Print the listing below from its opening line through the line holding "En aquesta unitat", both ends included.

Segment Open

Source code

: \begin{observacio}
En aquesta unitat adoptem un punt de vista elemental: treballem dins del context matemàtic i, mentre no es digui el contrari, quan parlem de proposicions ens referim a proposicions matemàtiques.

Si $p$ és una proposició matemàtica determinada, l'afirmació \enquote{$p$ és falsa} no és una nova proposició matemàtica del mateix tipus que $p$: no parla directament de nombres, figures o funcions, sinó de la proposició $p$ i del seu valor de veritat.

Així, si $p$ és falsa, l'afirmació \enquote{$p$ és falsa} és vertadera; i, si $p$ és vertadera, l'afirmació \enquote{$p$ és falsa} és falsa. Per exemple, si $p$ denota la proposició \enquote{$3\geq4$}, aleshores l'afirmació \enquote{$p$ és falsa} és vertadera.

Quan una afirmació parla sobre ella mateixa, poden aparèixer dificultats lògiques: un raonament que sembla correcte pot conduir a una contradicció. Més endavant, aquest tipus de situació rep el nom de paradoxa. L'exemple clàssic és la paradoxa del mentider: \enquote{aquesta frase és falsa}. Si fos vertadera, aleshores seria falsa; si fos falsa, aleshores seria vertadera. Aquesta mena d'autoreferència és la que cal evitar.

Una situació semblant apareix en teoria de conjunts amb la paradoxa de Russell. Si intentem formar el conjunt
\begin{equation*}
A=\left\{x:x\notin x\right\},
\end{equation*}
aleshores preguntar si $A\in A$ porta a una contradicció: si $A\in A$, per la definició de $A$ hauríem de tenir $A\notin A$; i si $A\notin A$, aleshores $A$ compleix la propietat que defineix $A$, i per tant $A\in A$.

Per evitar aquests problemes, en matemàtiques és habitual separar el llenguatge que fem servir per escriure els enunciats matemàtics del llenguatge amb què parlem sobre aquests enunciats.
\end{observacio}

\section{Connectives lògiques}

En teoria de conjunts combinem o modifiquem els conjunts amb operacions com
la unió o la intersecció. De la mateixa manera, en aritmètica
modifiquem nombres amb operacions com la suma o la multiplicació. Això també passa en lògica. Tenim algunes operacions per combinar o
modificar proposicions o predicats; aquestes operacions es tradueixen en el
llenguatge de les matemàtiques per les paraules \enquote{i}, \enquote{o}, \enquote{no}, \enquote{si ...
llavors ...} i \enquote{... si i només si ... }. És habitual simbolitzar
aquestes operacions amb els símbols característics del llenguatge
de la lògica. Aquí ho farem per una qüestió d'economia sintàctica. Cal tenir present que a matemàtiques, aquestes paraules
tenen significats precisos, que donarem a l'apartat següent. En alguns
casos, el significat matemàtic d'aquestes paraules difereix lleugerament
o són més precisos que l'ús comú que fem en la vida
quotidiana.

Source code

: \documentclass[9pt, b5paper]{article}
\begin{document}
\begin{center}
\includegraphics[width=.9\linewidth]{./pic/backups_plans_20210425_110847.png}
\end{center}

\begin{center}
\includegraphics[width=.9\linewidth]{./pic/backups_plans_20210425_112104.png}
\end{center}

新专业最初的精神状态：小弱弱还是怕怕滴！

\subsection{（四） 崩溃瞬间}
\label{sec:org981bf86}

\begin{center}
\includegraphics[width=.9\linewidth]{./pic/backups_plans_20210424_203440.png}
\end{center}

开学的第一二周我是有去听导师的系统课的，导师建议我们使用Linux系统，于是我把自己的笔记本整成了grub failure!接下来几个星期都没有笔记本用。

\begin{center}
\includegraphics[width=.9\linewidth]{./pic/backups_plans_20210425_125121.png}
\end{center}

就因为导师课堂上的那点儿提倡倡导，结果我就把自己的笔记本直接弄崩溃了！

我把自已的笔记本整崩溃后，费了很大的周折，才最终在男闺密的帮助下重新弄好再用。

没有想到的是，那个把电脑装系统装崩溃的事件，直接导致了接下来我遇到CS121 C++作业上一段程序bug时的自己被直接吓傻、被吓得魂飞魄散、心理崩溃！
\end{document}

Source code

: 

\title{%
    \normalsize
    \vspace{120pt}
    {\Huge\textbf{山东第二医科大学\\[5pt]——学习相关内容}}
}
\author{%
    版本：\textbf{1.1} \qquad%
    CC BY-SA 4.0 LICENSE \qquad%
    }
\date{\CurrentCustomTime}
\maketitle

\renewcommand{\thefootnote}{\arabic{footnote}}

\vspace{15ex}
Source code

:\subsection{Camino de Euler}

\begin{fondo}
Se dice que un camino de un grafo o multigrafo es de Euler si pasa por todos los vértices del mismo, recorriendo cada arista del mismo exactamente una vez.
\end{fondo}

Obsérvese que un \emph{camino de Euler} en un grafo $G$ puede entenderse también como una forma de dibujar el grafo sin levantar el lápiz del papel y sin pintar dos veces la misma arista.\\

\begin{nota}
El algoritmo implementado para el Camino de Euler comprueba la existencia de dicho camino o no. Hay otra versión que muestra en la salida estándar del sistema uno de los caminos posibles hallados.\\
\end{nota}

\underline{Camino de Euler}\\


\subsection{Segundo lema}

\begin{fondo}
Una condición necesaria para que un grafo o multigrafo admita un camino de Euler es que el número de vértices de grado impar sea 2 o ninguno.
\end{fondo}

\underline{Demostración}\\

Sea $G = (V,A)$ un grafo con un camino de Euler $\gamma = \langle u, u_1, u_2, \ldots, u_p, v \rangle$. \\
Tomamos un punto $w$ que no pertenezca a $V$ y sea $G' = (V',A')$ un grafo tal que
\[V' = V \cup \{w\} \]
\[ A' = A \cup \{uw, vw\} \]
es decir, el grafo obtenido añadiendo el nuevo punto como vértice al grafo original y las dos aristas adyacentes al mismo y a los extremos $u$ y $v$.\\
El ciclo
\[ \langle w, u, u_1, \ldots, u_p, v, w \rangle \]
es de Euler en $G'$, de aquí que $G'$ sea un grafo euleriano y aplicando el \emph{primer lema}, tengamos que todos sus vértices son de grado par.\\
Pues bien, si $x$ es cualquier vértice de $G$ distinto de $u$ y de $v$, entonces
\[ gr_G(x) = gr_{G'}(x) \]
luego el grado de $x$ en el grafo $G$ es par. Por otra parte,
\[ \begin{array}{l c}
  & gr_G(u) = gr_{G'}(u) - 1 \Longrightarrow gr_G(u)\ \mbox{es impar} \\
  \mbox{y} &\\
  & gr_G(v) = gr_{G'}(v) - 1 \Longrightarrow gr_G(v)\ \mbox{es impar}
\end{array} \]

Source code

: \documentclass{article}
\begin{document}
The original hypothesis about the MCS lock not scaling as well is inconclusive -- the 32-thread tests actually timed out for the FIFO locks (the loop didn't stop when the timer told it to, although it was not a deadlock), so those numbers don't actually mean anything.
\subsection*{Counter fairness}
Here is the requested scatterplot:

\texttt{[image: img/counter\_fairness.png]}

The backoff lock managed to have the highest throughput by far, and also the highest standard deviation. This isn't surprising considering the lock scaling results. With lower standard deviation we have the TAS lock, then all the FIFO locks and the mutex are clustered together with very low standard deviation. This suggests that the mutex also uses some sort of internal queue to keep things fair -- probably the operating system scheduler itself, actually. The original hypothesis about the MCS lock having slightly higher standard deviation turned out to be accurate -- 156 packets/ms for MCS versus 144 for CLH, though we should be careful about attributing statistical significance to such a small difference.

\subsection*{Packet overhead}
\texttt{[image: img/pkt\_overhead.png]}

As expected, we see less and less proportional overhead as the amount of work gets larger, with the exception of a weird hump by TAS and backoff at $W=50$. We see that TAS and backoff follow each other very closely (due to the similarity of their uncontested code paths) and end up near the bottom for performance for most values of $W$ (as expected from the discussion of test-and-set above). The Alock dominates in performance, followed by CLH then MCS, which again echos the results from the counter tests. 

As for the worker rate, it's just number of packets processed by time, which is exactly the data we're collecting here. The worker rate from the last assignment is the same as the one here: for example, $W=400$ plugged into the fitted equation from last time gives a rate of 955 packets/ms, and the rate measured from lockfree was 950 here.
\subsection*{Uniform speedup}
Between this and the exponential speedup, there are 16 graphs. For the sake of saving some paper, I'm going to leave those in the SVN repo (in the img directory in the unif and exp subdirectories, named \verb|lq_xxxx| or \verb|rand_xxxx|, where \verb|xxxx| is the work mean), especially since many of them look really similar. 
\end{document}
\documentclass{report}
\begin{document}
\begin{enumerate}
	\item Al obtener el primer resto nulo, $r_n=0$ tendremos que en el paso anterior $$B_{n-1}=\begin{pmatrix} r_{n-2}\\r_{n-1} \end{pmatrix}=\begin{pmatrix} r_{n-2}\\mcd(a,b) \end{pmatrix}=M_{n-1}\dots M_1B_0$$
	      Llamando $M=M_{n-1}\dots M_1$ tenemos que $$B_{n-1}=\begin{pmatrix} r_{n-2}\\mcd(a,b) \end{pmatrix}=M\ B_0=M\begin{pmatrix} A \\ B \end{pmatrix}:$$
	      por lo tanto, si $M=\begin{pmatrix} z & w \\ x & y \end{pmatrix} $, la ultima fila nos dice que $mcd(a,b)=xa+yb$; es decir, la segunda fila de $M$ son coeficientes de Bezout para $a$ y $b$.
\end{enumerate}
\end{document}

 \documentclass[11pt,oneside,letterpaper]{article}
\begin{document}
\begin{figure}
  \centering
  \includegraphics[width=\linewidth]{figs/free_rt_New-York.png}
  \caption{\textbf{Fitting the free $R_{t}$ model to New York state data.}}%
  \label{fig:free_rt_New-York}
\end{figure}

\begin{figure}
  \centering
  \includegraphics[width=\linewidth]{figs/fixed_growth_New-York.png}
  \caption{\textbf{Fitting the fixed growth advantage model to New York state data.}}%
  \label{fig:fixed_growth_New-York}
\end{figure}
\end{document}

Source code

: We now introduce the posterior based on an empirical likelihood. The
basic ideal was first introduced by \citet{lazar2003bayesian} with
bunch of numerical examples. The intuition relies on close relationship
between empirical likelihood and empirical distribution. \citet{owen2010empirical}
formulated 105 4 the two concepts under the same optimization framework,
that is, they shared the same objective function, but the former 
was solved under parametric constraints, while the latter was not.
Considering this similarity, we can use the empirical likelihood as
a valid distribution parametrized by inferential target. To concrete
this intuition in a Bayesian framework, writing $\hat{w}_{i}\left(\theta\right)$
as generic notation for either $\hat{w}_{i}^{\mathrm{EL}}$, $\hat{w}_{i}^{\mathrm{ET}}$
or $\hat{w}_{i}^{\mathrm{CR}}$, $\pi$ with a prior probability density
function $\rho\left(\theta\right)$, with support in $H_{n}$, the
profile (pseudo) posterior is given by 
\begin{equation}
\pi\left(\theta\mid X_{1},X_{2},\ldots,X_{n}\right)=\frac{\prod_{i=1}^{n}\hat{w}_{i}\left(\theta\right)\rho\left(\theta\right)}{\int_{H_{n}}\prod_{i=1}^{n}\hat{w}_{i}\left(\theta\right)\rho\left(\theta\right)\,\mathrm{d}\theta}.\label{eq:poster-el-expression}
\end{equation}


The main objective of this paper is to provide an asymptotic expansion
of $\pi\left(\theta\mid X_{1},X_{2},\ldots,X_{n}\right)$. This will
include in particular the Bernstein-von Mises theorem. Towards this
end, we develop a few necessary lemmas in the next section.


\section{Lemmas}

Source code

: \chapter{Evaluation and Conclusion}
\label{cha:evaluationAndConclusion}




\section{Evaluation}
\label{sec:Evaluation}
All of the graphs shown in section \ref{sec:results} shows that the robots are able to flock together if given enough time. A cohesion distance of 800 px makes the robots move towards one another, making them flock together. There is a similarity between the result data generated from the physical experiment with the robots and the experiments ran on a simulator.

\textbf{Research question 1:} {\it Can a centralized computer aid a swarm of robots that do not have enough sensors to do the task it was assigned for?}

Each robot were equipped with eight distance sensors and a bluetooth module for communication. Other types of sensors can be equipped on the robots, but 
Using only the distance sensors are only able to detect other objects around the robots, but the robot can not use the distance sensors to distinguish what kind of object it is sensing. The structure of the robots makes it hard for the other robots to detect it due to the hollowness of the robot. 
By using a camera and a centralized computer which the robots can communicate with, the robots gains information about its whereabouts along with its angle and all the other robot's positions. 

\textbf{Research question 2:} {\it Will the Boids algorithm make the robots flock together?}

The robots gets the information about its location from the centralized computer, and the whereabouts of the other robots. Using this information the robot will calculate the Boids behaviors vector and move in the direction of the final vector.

Segment Closed

## [Finished exercise]
Source code

: \begin{observacio}
En aquesta unitat adoptem un punt de vista elemental: treballem dins del context matemàtic i, mentre no es digui el contrari, quan parlem de proposicions ens referim a proposicions matemàtiques.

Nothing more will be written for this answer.